### [Directions]
Set down each line of the listing exactly as it reads.

### [Data for this task]
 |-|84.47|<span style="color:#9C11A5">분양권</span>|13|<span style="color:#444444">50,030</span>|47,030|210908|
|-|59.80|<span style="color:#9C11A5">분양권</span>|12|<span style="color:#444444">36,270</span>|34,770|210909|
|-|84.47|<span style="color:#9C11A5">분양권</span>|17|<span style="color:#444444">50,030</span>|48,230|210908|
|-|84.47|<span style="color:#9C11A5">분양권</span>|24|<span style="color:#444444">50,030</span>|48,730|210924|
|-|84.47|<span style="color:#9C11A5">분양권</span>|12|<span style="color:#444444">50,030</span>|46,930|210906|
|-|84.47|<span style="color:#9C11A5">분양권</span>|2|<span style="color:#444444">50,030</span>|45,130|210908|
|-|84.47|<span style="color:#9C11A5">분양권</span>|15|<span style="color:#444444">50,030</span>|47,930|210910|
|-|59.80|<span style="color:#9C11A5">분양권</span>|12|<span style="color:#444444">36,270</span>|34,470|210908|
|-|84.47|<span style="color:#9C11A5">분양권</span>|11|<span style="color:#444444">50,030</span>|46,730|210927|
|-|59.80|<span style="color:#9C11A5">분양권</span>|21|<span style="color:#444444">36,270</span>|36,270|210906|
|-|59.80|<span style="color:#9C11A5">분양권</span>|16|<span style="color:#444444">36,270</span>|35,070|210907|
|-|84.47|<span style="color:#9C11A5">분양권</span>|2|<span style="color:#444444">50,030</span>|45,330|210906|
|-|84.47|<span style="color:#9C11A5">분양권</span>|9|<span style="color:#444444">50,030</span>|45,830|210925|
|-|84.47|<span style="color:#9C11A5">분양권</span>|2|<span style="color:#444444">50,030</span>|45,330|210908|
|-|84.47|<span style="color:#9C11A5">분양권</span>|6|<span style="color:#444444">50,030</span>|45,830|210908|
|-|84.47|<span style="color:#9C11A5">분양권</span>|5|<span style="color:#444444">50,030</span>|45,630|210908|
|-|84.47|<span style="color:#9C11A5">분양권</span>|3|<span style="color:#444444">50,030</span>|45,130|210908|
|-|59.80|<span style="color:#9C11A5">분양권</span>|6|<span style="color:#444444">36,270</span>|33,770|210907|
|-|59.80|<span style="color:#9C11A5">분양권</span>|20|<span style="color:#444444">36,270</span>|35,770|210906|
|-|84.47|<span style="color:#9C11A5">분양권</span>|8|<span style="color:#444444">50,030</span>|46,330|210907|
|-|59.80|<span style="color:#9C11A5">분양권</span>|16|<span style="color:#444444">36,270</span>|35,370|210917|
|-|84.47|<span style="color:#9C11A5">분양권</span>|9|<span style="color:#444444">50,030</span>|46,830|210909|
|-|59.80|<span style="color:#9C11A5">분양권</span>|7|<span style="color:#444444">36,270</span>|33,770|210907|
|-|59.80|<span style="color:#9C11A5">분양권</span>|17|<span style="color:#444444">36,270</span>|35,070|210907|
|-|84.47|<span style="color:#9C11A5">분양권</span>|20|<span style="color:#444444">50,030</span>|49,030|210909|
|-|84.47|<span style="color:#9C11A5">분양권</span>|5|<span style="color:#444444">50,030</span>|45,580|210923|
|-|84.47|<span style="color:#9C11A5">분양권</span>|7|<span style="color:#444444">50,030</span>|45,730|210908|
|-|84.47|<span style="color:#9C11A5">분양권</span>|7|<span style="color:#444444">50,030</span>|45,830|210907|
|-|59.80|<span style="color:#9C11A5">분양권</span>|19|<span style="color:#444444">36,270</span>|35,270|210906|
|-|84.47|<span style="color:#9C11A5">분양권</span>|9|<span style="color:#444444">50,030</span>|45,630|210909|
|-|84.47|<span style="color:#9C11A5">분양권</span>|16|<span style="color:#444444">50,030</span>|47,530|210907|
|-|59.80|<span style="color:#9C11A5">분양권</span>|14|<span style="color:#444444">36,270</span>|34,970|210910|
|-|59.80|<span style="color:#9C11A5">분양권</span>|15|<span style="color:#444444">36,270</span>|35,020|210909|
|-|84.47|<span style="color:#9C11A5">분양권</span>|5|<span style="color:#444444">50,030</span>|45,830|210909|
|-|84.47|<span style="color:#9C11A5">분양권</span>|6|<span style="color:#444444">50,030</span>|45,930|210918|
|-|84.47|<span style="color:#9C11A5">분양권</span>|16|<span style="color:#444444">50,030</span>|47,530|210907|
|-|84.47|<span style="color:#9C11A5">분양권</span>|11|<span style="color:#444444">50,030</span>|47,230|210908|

### [Response for this exercise]
 |-|84.47|<span style="color:#9C11A5">분양권</span>|13|<span style="color:#444444">50,030</span>|47,030|210908|
|-|59.80|<span style="color:#9C11A5">분양권</span>|12|<span style="color:#444444">36,270</span>|34,770|210909|
|-|84.47|<span style="color:#9C11A5">분양권</span>|17|<span style="color:#444444">50,030</span>|48,230|210908|
|-|84.47|<span style="color:#9C11A5">분양권</span>|24|<span style="color:#444444">50,030</span>|48,730|210924|
|-|84.47|<span style="color:#9C11A5">분양권</span>|12|<span style="color:#444444">50,030</span>|46,930|210906|
|-|84.47|<span style="color:#9C11A5">분양권</span>|2|<span style="color:#444444">50,030</span>|45,130|210908|
|-|84.47|<span style="color:#9C11A5">분양권</span>|15|<span style="color:#444444">50,030</span>|47,930|210910|
|-|59.80|<span style="color:#9C11A5">분양권</span>|12|<span style="color:#444444">36,270</span>|34,470|210908|
|-|84.47|<span style="color:#9C11A5">분양권</span>|11|<span style="color:#444444">50,030</span>|46,730|210927|
|-|59.80|<span style="color:#9C11A5">분양권</span>|21|<span style="color:#444444">36,270</span>|36,270|210906|
|-|59.80|<span style="color:#9C11A5">분양권</span>|16|<span style="color:#444444">36,270</span>|35,070|210907|
|-|84.47|<span style="color:#9C11A5">분양권</span>|2|<span style="color:#444444">50,030</span>|45,330|210906|
|-|84.47|<span style="color:#9C11A5">분양권</span>|9|<span style="color:#444444">50,030</span>|45,830|210925|
|-|84.47|<span style="color:#9C11A5">분양권</span>|2|<span style="color:#444444">50,030</span>|45,330|210908|
|-|84.47|<span style="color:#9C11A5">분양권</span>|6|<span style="color:#444444">50,030</span>|45,830|210908|
|-|84.47|<span style="color:#9C11A5">분양권</span>|5|<span style="color:#444444">50,030</span>|45,630|210908|
|-|84.47|<span style="color:#9C11A5">분양권</span>|3|<span style="color:#444444">50,030</span>|45,130|210908|
|-|59.80|<span style="color:#9C11A5">분양권</span>|6|<span style="color:#444444">36,270</span>|33,770|210907|
|-|59.80|<span style="color:#9C11A5">분양권</span>|20|<span style="color:#444444">36,270</span>|35,770|210906|
|-|84.47|<span style="color:#9C11A5">분양권</span>|8|<span style="color:#444444">50,030</span>|46,330|210907|
|-|59.80|<span style="color:#9C11A5">분양권</span>|16|<span style="color:#444444">36,270</span>|35,370|210917|
|-|84.47|<span style="color:#9C11A5">분양권</span>|9|<span style="color:#444444">50,030</span>|46,830|210909|
|-|59.80|<span style="color:#9C11A5">분양권</span>|7|<span style="color:#444444">36,270</span>|33,770|210907|
|-|59.80|<span style="color:#9C11A5">분양권</span>|17|<span style="color:#444444">36,270</span>|35,070|210907|
|-|84.47|<span style="color:#9C11A5">분양권</span>|20|<span style="color:#444444">50,030</span>|49,030|210909|
|-|84.47|<span style="color:#9C11A5">분양권</span>|5|<span style="color:#444444">50,030</span>|45,580|210923|
|-|84.47|<span style="color:#9C11A5">분양권</span>|7|<span style="color:#444444">50,030</span>|45,730|210908|
|-|84.47|<span style="color:#9C11A5">분양권</span>|7|<span style="color:#444444">50,030</span>|45,830|210907|
|-|59.80|<span style="color:#9C11A5">분양권</span>|19|<span style="color:#444444">36,270</span>|35,270|210906|
|-|84.47|<span style="color:#9C11A5">분양권</span>|9|<span style="color:#444444">50,030</span>|45,630|210909|
|-|84.47|<span style="color:#9C11A5">분양권</span>|16|<span style="color:#444444">50,030</span>|47,530|210907|
|-|59.80|<span style="color:#9C11A5">분양권</span>|14|<span style="color:#444444">36,270</span>|34,970|210910|
|-|59.80|<span style="color:#9C11A5">분양권</span>|15|<span style="color:#444444">36,270</span>|35,020|210909|
|-|84.47|<span style="color:#9C11A5">분양권</span>|5|<span style="color:#444444">50,030</span>|45,830|210909|
|-|84.47|<span style="color:#9C11A5">분양권</span>|6|<span style="color:#444444">50,030</span>|45,930|210918|
|-|84.47|<span style="color:#9C11A5">분양권</span>|16|<span style="color:#444444">50,030</span>|47,530|210907|
|-|84.47|<span style="color:#9C11A5">분양권</span>|11|<span style="color:#444444">50,030</span>|47,230|210908|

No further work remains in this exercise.